» **LISTED RECORDS**:
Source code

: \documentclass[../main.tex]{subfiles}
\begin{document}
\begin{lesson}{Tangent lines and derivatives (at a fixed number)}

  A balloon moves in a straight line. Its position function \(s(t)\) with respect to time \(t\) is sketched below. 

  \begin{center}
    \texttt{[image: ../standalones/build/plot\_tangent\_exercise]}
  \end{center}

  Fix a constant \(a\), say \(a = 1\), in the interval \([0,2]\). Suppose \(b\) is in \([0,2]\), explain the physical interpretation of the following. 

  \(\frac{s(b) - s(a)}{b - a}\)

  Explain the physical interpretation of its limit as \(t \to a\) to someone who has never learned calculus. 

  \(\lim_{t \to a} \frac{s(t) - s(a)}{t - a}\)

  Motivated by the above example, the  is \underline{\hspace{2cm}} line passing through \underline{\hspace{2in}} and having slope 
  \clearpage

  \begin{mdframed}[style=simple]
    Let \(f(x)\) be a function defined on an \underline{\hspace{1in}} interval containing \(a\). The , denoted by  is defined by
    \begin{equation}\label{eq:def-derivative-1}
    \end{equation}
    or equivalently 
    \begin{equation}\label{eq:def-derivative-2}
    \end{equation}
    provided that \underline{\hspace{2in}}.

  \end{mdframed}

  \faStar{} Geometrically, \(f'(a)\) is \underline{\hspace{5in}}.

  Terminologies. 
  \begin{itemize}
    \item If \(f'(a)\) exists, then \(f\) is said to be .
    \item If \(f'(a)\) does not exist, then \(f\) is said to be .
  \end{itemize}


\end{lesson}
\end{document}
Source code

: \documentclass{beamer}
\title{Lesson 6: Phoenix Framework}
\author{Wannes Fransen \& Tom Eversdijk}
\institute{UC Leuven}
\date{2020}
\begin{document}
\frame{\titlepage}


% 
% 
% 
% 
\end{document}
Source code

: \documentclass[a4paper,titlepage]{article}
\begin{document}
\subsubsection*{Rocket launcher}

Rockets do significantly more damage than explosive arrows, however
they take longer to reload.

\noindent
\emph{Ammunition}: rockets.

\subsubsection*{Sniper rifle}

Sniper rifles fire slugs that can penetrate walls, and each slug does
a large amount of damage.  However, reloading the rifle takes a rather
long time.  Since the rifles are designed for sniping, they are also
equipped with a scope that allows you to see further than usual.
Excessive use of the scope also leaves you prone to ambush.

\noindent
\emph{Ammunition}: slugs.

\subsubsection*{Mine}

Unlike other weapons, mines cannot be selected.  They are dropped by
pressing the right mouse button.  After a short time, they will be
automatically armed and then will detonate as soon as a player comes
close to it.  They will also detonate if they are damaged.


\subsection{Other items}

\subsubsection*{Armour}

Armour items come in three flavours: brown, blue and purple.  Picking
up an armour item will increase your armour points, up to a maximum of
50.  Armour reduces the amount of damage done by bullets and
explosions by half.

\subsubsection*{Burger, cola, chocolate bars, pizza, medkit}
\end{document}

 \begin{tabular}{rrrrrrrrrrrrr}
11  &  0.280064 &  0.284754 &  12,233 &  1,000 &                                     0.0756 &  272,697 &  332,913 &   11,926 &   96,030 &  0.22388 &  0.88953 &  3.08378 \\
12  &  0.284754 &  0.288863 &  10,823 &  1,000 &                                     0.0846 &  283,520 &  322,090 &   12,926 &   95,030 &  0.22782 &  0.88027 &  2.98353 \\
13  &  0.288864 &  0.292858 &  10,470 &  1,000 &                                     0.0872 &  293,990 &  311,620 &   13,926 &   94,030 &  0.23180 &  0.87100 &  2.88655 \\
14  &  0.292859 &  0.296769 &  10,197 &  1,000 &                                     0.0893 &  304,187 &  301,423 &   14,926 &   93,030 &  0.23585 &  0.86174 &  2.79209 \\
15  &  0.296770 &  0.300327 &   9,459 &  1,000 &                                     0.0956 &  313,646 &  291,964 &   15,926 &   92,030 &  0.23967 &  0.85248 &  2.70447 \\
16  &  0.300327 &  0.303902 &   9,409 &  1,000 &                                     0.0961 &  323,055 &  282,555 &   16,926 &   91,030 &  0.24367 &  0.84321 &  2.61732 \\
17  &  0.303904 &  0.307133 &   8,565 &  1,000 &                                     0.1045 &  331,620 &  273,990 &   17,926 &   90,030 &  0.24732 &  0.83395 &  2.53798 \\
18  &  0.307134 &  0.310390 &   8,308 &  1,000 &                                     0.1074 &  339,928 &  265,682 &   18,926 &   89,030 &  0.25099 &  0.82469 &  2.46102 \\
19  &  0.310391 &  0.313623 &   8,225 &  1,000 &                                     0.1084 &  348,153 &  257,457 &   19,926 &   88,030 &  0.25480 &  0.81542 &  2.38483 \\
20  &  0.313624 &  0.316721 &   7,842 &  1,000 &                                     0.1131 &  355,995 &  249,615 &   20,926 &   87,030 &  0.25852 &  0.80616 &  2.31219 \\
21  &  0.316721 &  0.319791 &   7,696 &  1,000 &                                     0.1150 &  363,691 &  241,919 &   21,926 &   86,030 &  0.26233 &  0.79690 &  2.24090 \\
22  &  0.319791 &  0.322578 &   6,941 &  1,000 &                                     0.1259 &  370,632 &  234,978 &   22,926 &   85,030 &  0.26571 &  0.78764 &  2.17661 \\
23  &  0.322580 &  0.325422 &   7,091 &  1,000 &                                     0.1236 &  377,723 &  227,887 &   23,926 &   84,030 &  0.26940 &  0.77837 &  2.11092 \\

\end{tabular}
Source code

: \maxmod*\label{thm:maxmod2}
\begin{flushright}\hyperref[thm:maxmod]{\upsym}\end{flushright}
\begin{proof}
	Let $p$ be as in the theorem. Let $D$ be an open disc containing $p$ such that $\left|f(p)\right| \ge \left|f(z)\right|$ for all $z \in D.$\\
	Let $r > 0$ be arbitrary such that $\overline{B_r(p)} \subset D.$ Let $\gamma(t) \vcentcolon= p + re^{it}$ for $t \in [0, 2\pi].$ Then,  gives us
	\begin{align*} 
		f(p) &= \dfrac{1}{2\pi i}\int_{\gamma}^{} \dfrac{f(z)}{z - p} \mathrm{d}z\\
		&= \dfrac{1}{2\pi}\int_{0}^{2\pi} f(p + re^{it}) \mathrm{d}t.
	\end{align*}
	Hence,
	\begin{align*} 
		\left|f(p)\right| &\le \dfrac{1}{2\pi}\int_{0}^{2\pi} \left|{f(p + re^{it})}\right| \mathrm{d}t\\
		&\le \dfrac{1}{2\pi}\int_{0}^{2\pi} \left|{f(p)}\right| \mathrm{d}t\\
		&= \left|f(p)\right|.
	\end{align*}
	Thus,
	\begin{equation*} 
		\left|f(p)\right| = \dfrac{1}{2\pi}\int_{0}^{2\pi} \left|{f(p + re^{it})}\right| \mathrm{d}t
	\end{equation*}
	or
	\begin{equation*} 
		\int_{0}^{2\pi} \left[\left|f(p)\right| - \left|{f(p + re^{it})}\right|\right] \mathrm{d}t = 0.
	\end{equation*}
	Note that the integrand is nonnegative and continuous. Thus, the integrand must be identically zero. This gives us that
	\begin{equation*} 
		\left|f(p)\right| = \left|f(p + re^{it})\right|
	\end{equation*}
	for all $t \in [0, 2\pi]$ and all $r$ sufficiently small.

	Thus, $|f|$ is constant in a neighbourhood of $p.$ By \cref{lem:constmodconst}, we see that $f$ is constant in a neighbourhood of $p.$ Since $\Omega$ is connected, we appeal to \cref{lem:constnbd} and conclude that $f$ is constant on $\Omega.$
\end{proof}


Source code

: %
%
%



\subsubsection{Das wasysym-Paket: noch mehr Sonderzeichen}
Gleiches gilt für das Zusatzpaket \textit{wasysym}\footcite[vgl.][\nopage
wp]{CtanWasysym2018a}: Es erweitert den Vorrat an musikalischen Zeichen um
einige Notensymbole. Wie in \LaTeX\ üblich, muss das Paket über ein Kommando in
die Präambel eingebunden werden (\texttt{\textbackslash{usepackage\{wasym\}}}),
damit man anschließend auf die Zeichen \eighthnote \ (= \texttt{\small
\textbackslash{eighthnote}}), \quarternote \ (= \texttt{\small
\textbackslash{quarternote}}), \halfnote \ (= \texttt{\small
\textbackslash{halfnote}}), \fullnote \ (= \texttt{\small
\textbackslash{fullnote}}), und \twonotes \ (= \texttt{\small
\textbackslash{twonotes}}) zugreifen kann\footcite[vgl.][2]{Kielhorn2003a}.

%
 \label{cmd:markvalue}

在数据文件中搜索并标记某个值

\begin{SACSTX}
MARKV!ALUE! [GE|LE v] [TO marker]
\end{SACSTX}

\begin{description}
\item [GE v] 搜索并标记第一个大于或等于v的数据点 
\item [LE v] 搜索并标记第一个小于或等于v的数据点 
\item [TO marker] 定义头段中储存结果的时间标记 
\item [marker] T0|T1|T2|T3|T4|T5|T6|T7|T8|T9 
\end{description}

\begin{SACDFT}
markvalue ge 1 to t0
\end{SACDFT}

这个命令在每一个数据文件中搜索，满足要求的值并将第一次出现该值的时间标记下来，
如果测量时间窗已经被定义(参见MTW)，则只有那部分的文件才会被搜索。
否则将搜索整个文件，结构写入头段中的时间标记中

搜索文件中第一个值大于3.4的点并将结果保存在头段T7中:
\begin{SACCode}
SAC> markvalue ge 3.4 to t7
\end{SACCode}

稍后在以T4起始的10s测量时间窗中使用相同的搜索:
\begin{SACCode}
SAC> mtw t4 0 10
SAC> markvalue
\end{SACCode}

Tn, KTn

» **YOUR TASK**:
Wherever "that" turns up in the records, copy the whole line.

» **SOLUTION BELOW**:
    provided that \underline{\hspace{2in}}.
Sniper rifles fire slugs that can penetrate walls, and each slug does
equipped with a scope that allows you to see further than usual.
	Let $p$ be as in the theorem. Let $D$ be an open disc containing $p$ such that $\left|f(p)\right| \ge \left|f(z)\right|$ for all $z \in D.$\\
	Let $r > 0$ be arbitrary such that $\overline{B_r(p)} \subset D.$ Let $\gamma(t) \vcentcolon= p + re^{it}$ for $t \in [0, 2\pi].$ Then,  gives us
	Note that the integrand is nonnegative and continuous. Thus, the integrand must be identically zero. This gives us that
	Thus, $|f|$ is constant in a neighbourhood of $p.$ By \cref{lem:constmodconst}, we see that $f$ is constant in a neighbourhood of $p.$ Since $\Omega$ is connected, we appeal to \cref{lem:constnbd} and conclude that $f$ is constant on $\Omega.$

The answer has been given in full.